Years from now, people will look back to the day Skittles ditched its flashy site and chose to load the top social websites that talk about it instead.
I can’t even begin to fathom how brilliant a campaign this is (despite being pioneered by Modernista exactly a year before). Maybe it’s not. I don’t know whether it’s so open-minded and fun, it doesn’t even look like a gimmick anymore or it’s just plain lazy to put the Skittles-related Twitter, Flickr, YouTube, Facebook, and even Wikipedia pages right on Skittles.com.
The cynical
Why load tweets, photos, or videos if you can just pull them via the the sites’ ever-useful APIs and create a page that’s sprinkled with 100% more colors and candy? (Come on, don’t deprive web designers and developers of their jobs!)

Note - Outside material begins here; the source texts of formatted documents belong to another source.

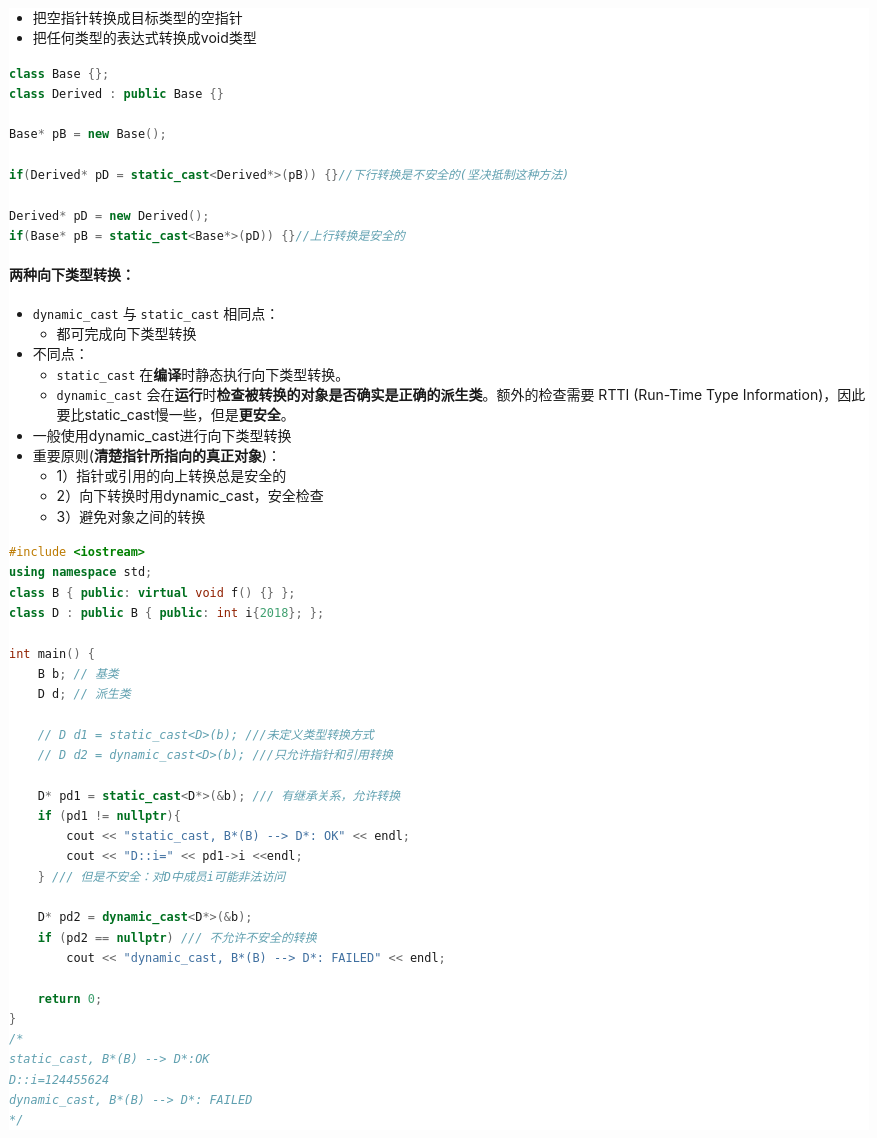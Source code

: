   - 把空指针转换成目标类型的空指针
  - 把任何类型的表达式转换成void类型

```cpp
class Base {};
class Derived : public Base {}

Base* pB = new Base();

if(Derived* pD = static_cast<Derived*>(pB)) {}//下行转换是不安全的(坚决抵制这种方法)

Derived* pD = new Derived();
if(Base* pB = static_cast<Base*>(pD)) {}//上行转换是安全的
```

#### 两种向下类型转换：
- `dynamic_cast` 与 `static_cast` 相同点：
  - 都可完成向下类型转换
- 不同点：
  - ``static_cast`` 在**编译**时静态执行向下类型转换。
  - ``dynamic_cast`` 会在**运行**时**检查被转换的对象是否确实是正确的派生类**。额外的检查需要 RTTI (Run-Time Type Information)，因此要比static_cast慢一些，但是**更安全**。
- 一般使用dynamic_cast进行向下类型转换
- 重要原则(**清楚指针所指向的真正对象**)：
  - 1）指针或引用的向上转换总是安全的
  - 2）向下转换时用dynamic_cast，安全检查
  - 3）避免对象之间的转换
```cpp
#include <iostream>
using namespace std;
class B { public: virtual void f() {} };
class D : public B { public: int i{2018}; };

int main() {
    B b; // 基类
    D d; // 派生类

    // D d1 = static_cast<D>(b); ///未定义类型转换方式
    // D d2 = dynamic_cast<D>(b); ///只允许指针和引用转换

    D* pd1 = static_cast<D*>(&b); /// 有继承关系，允许转换
    if (pd1 != nullptr){
        cout << "static_cast, B*(B) --> D*: OK" << endl;
        cout << "D::i=" << pd1->i <<endl;
    } /// 但是不安全：对D中成员i可能非法访问

    D* pd2 = dynamic_cast<D*>(&b);
    if (pd2 == nullptr) /// 不允许不安全的转换
        cout << "dynamic_cast, B*(B) --> D*: FAILED" << endl;

	return 0;
}
/*
static_cast, B*(B) --> D*:OK
D::i=124455624
dynamic_cast, B*(B) --> D*: FAILED
*/
```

Is it even legal for a company to load another company’s web page to promote itself? (But asking that is like saying Facebook owns whatever you post on its site, and we all know how that turned out.)
Is seeing yourself on Skittles.com enough incentive to build buzz about the product instead of the marketers who will be handsomely rewarded anyway? (A resounding yes if you’re one of those new media douchebags, but let’s get to that in a bit.)
Do these cynical questions even matter if you’re enjoying the experience anyway?
The self-absorbed
Skittles took a risk. Some other company would have been worried about the possibility of smack and smut polluting the streams.
It’s bound to happen anyway, if this campaign lasts long enough and the new media douchebags pounce on another pure phenomenon taking place. I think that’s what draws people to this experiment. It’s raw, unfiltered, and free from any sinister intentions. (At least to the naked eye.)
Remember when SEO hadn’t been invented? When Wikipedia was an unbiased reference? When Twitter was all about what you are doing right now? When your friends on Facebook didn’t have their own fan pages?
And what about the other side of that purity—the cold, hard, messy truth? Because it’s only a matter of time when Skittles, which is not just sweet, innocent, colorful candy, but also a huge corporation, rakes up some dirt in its dealings.
If there’s one thing to take away from all this is that if you’re a company and dreaming of pulling off something like this, it’s not about you. (Or maybe it is, but can you at least try to make it look like it isn’t?)
Any publicity is good publicity, order will emerge from chaos, and worry less about projecting a reality distortion field, focus more on making your product great, because it will speak for itself.